As in the days of Babylon on the plain of Shinar, men have begun to murmur among themselves, “Come, let us build ourselves a city, and a tower with its top in the heavens, and let us make a name for ourselves.”

One version of the dream envisions adjusting people to their particular lots in life in order to “enhance” their performance and satisfaction.  We could have soldiers who don’t need to sleep, file clerks who never get bored, laborers who never go on strike, miners who prefer the heat and dark, abortionists who don’t have bad dreams.

In another, more egalitarian version, everyone is re-engineered the same way (except perhaps the engineers), so that life is more to our liking.  Everyone could live forever, even if this meant putting an end to children, a point Europe has almost reached anyway.  No one need ever become depressed, even if he had something he ought to be depressed about.  No one need ever suffer pangs of conscience, no matter what he had done.  No one need ever go mad from not knowing the meaning of his life, for our minds could be readjusted so we thought we knew already, or just didn’t need to know.

I don’t think the Church is ready to answer the prophets of Shinar, whom I imagine arguing something like this:

“You say freedom lies not in denying but in following our nature -- in humanizing ourselves, becoming more what God had in mind, fulfilling our inbuilt potentialities, our “immanent intelligibility.”  Very well, we concede -- so it does!  But what you call a human being is just a sophisticated mechanism; what you call its nature is its operating system; what you call its subjectivity or consciousness is its executive  function; what you call its immanent intelligibility is the objectives built into its program; and what you call desires are their internal representations.  Fulfilling our immanent intelligibility can therefore mean nothing more than becoming more successful in attaining what our programming leads us most strongly and persistently to desire.

“What then is this longest, strongest desire?  Preeminently, the increase of our power, or the power of our descendants, with whom we are programmed to identify.  If so, then to act on this desire simply is to act freely, simply is to follow nature, simply is to humanize ourselves.   Suppose the greatest step we could take to increase the power of our descendants were to make them something different than we are -- to free them from human limitations.

“You might say that by taking such a step, we would not humanize ourselves but only abolish humanity.  Say rather that in this case, the highest expression of our freedom is also its terminal expression -- that abolishing humanity is the most humanizing act we can perform.  What parent would not sacrifice himself for his children?
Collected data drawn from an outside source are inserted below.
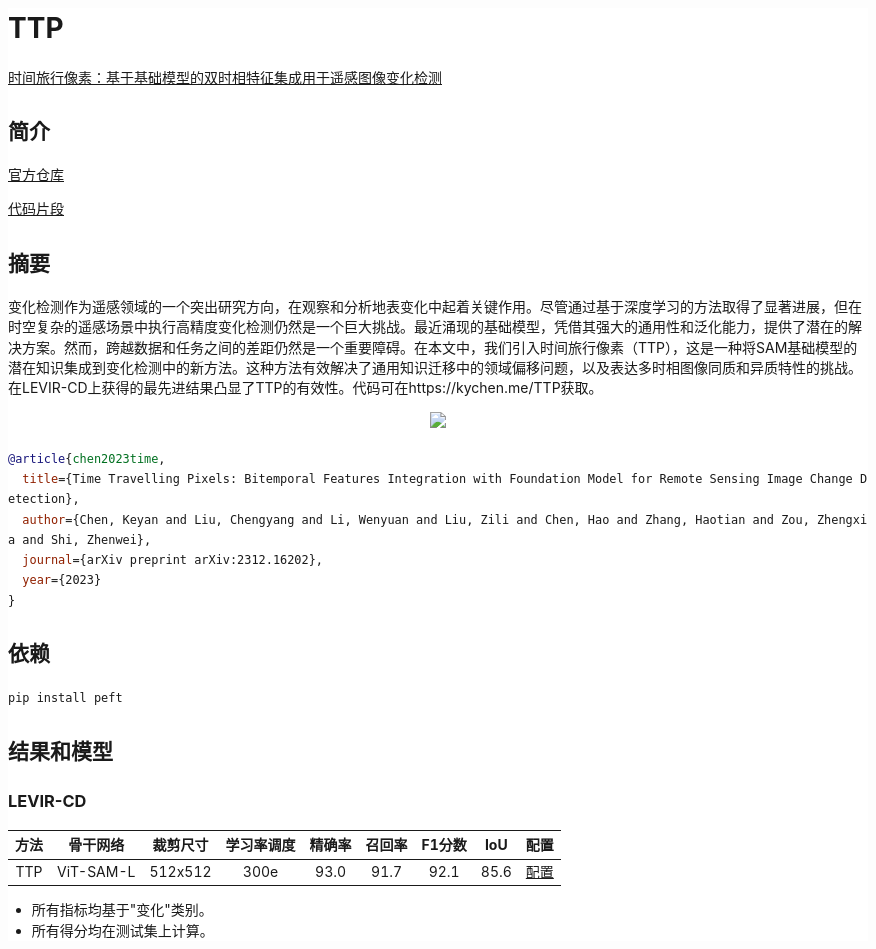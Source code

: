 # TTP

[时间旅行像素：基于基础模型的双时相特征集成用于遥感图像变化检测](https://arxiv.org/abs/2312.16202)

## 简介

[官方仓库](https://github.com/KyanChen/TTP)

[代码片段](https://github.com/likyoo/open-cd/blob/main/opencd/models/change_detectors/ttp.py)



## 摘要

变化检测作为遥感领域的一个突出研究方向，在观察和分析地表变化中起着关键作用。尽管通过基于深度学习的方法取得了显著进展，但在时空复杂的遥感场景中执行高精度变化检测仍然是一个巨大挑战。最近涌现的基础模型，凭借其强大的通用性和泛化能力，提供了潜在的解决方案。然而，跨越数据和任务之间的差距仍然是一个重要障碍。在本文中，我们引入时间旅行像素（TTP），这是一种将SAM基础模型的潜在知识集成到变化检测中的新方法。这种方法有效解决了通用知识迁移中的领域偏移问题，以及表达多时相图像同质和异质特性的挑战。在LEVIR-CD上获得的最先进结果凸显了TTP的有效性。代码可在https://kychen.me/TTP获取。



<div align=center>
<img src="https://github.com/likyoo/open-cd/assets/44317497/a61cd241-f9fb-4fd8-82c8-a20633222db5" width="100%"/>
</div>


```bibtex
@article{chen2023time,
  title={Time Travelling Pixels: Bitemporal Features Integration with Foundation Model for Remote Sensing Image Change Detection},
  author={Chen, Keyan and Liu, Chengyang and Li, Wenyuan and Liu, Zili and Chen, Hao and Zhang, Haotian and Zou, Zhengxia and Shi, Zhenwei},
  journal={arXiv preprint arXiv:2312.16202},
  year={2023}
}
```

## 依赖

```
pip install peft
```

## 结果和模型

### LEVIR-CD

| 方法 | 骨干网络  | 裁剪尺寸 | 学习率调度 | 精确率 | 召回率 | F1分数 | IoU  |                            配置                            |
| :----: | --------- | :-------: | :-----: | :-------: | :----: | :------: | :--: | :----------------------------------------------------------: |
|  TTP   | ViT-SAM-L |  512x512  |  300e   |   93.0    |  91.7  |   92.1   | 85.6 | [配置](https://github.com/likyoo/open-cd/blob/main/configs/ttp/ttp_vit-sam-l_512x512_300e_levircd.py) |


- 所有指标均基于"变化"类别。
- 所有得分均在测试集上计算。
“You say that even if we expressed our own freedom by reinventing humanity, we would destroy the freedom of our descendants -- we would be turning them into artifacts, treating them as things.  Perhaps you imagine them complaining that they didn’t ask to be transhuman!  But I notice that you don’t level the same accusation against the Creator, for after all, we didn’t ask to be human.  Well, our descendants haven’t asked to be human either.  Why should we force them to be?
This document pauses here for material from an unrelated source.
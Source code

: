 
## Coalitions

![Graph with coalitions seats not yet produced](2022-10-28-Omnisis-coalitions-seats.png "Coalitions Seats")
“You say that created nature isn’t a limitation on our freedom, but the divine gift that makes freedom possible.  So be it!  Then we will be as gods to them -- dying gods, burdened with our sins -- and their reinvented nature will be the gift from us that makes their freedom possible.   There are no two ways about it.  If our freedom is following our nature, then their freedom is following theirs.  To go with their new nature, they will simply have a new freedom.  And wouldn’t it be a lot more fun?”

Dialogue with transhumanists -- and make no mistake, there will have to  be dialogue with transhumanists -- will require considerably more philosophical equipment than we presently possess, and will require it at several different levels.

At the level of discursive reason, the metaphysics lesson must be prolonged.  The differences between substances and mechanisms, between natures and programs, between the immanent intelligibility of our nature and what we strongly want, these things and others must be made more clear, clear to people who are not philosophers, or the dialogue will go nowhere.  The whole ontology of modernity must be called into question, a stupendously formidable task.

At the level of simple insight, the power of the mind by which it sees what it understands, the matters we are discoursing about must be brought closer to the eye, made accessible to intuition.  One thing that needs to be seen before it can be understood is the sheer horror of the transhumanist ambition.  The danger is not that proponents of this ideology could achieve what they desire, but that they might ruin humanity by trying.

An even more important thing to be seen, or at least to be glimpsed, is divine transcendence.  If we think that just because secular people are afraid of God, they must not long to see Him, we are mistaken.  Under every disguise – and transhumanism is such a disguise -- that desire remains real and powerful, and must be offered the hope of satisfaction.